[Opening DATA PROVIDED section]

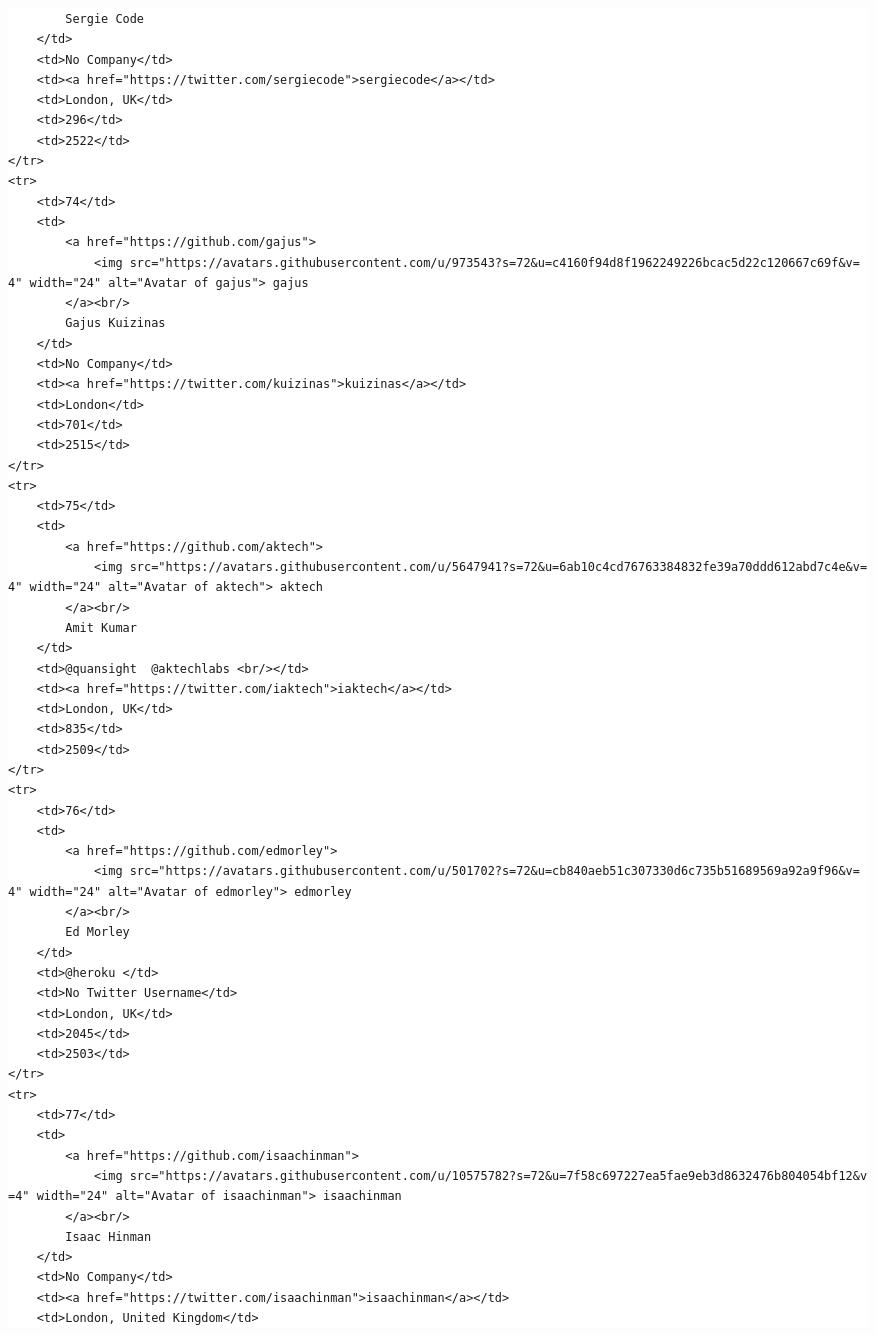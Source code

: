 			Sergie Code
		</td>
		<td>No Company</td>
		<td><a href="https://twitter.com/sergiecode">sergiecode</a></td>
		<td>London, UK</td>
		<td>296</td>
		<td>2522</td>
	</tr>
	<tr>
		<td>74</td>
		<td>
			<a href="https://github.com/gajus">
				<img src="https://avatars.githubusercontent.com/u/973543?s=72&u=c4160f94d8f1962249226bcac5d22c120667c69f&v=4" width="24" alt="Avatar of gajus"> gajus
			</a><br/>
			Gajus Kuizinas
		</td>
		<td>No Company</td>
		<td><a href="https://twitter.com/kuizinas">kuizinas</a></td>
		<td>London</td>
		<td>701</td>
		<td>2515</td>
	</tr>
	<tr>
		<td>75</td>
		<td>
			<a href="https://github.com/aktech">
				<img src="https://avatars.githubusercontent.com/u/5647941?s=72&u=6ab10c4cd76763384832fe39a70ddd612abd7c4e&v=4" width="24" alt="Avatar of aktech"> aktech
			</a><br/>
			Amit Kumar
		</td>
		<td>@quansight  @aktechlabs <br/></td>
		<td><a href="https://twitter.com/iaktech">iaktech</a></td>
		<td>London, UK</td>
		<td>835</td>
		<td>2509</td>
	</tr>
	<tr>
		<td>76</td>
		<td>
			<a href="https://github.com/edmorley">
				<img src="https://avatars.githubusercontent.com/u/501702?s=72&u=cb840aeb51c307330d6c735b51689569a92a9f96&v=4" width="24" alt="Avatar of edmorley"> edmorley
			</a><br/>
			Ed Morley
		</td>
		<td>@heroku </td>
		<td>No Twitter Username</td>
		<td>London, UK</td>
		<td>2045</td>
		<td>2503</td>
	</tr>
	<tr>
		<td>77</td>
		<td>
			<a href="https://github.com/isaachinman">
				<img src="https://avatars.githubusercontent.com/u/10575782?s=72&u=7f58c697227ea5fae9eb3d8632476b804054bf12&v=4" width="24" alt="Avatar of isaachinman"> isaachinman
			</a><br/>
			Isaac Hinman
		</td>
		<td>No Company</td>
		<td><a href="https://twitter.com/isaachinman">isaachinman</a></td>
		<td>London, United Kingdom</td>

[Closing DATA PROVIDED section]

EXERCISE DESCRIPTION → Without the pictures, print the records in full, exactly as they appear.

ANSWER SECTION →
Source code

: 			Sergie Code
		</td>
		<td>No Company</td>
		<td><a href="https://twitter.com/sergiecode">sergiecode</a></td>
		<td>London, UK</td>
		<td>296</td>
		<td>2522</td>
	</tr>
	<tr>
		<td>74</td>
		<td>
			<a href="https://github.com/gajus">
				<img src="https://avatars.githubusercontent.com/u/973543?s=72&u=c4160f94d8f1962249226bcac5d22c120667c69f&v=4" width="24" alt="Avatar of gajus"> gajus
			</a><br/>
			Gajus Kuizinas
		</td>
		<td>No Company</td>
		<td><a href="https://twitter.com/kuizinas">kuizinas</a></td>
		<td>London</td>
		<td>701</td>
		<td>2515</td>
	</tr>
	<tr>
		<td>75</td>
		<td>
			<a href="https://github.com/aktech">
				<img src="https://avatars.githubusercontent.com/u/5647941?s=72&u=6ab10c4cd76763384832fe39a70ddd612abd7c4e&v=4" width="24" alt="Avatar of aktech"> aktech
			</a><br/>
			Amit Kumar
		</td>
		<td>@quansight  @aktechlabs <br/></td>
		<td><a href="https://twitter.com/iaktech">iaktech</a></td>
		<td>London, UK</td>
		<td>835</td>
		<td>2509</td>
	</tr>
	<tr>
		<td>76</td>
		<td>
			<a href="https://github.com/edmorley">
				<img src="https://avatars.githubusercontent.com/u/501702?s=72&u=cb840aeb51c307330d6c735b51689569a92a9f96&v=4" width="24" alt="Avatar of edmorley"> edmorley
			</a><br/>
			Ed Morley
		</td>
		<td>@heroku </td>
		<td>No Twitter Username</td>
		<td>London, UK</td>
		<td>2045</td>
		<td>2503</td>
	</tr>
	<tr>
		<td>77</td>
		<td>
			<a href="https://github.com/isaachinman">
				<img src="https://avatars.githubusercontent.com/u/10575782?s=72&u=7f58c697227ea5fae9eb3d8632476b804054bf12&v=4" width="24" alt="Avatar of isaachinman"> isaachinman
			</a><br/>
			Isaac Hinman
		</td>
		<td>No Company</td>
		<td><a href="https://twitter.com/isaachinman">isaachinman</a></td>
		<td>London, United Kingdom</td>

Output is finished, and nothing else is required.